With the brisk, crisp mornings securely in place and winter looming on the horizon, what better time to plan your winter reading list? We’ve picked out some favourites – some sizzling, some romantic, some exciting – to keep you occupied while you’re rugged up indoors.


Cape May by Chip Cheek

The Great Gatsby meets Revolutionary Road in Cape May, an atmospheric tale of lust, innocence and betrayal from Chip Cheek. In late 1957, newlyweds Henry and Effie arrive in a sleepy beach town on their honeymoon. But marriage isn’t what they thought, and they begin to grow disappointed with their happy ever after.

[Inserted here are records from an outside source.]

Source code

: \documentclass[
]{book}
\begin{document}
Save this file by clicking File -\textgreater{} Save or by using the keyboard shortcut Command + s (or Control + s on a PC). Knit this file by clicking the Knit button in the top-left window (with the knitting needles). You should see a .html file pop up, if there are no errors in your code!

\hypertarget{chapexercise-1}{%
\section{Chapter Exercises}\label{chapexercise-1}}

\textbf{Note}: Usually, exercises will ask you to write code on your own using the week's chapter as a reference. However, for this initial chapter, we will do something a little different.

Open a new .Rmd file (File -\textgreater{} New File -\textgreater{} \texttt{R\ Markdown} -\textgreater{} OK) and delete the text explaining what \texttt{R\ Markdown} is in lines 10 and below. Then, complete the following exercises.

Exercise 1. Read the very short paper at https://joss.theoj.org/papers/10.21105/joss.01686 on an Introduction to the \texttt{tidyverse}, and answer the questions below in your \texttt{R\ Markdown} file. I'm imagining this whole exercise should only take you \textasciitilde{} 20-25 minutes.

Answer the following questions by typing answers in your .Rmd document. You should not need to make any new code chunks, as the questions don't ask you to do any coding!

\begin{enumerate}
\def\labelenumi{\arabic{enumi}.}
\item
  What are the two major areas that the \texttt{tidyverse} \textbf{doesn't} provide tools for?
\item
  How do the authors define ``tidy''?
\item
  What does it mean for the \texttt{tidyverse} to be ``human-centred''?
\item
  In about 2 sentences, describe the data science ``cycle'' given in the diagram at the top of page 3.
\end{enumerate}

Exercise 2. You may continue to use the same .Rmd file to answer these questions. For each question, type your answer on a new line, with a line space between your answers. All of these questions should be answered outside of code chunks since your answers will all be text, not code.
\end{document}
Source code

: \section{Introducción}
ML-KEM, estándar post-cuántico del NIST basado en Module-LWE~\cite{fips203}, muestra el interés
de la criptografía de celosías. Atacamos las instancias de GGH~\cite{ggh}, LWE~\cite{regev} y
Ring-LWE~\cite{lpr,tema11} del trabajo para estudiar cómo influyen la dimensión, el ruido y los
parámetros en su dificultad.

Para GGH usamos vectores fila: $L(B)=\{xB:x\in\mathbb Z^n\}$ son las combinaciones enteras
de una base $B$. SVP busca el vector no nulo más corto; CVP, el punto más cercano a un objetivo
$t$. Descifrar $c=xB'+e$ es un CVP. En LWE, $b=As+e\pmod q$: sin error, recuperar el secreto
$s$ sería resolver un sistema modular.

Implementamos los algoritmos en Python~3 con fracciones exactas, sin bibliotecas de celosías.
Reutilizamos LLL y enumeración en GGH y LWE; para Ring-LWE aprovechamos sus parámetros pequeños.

Just as they’re about to cut their trip short, they bump into an enigmatic and alluring group of people, sparking an entanglement of relationships, the consequences of which will reverberate through their whole lives.


The Wedding Puzzle by Sallie Muirden

On the morning of her wedding, 24-year-old Beth Shaw drives down the peninsula to the Portsea Hotel. She is uneasy and confused because she has just learnt something devastating about her fiancé, Jordan, that completely changes her view of him. With its Austenesque feel, The Wedding Puzzle is an astute, entertaining, and often tense comedy of manners, that considers our choice of partner and the decision to marry as the key moment in our lives.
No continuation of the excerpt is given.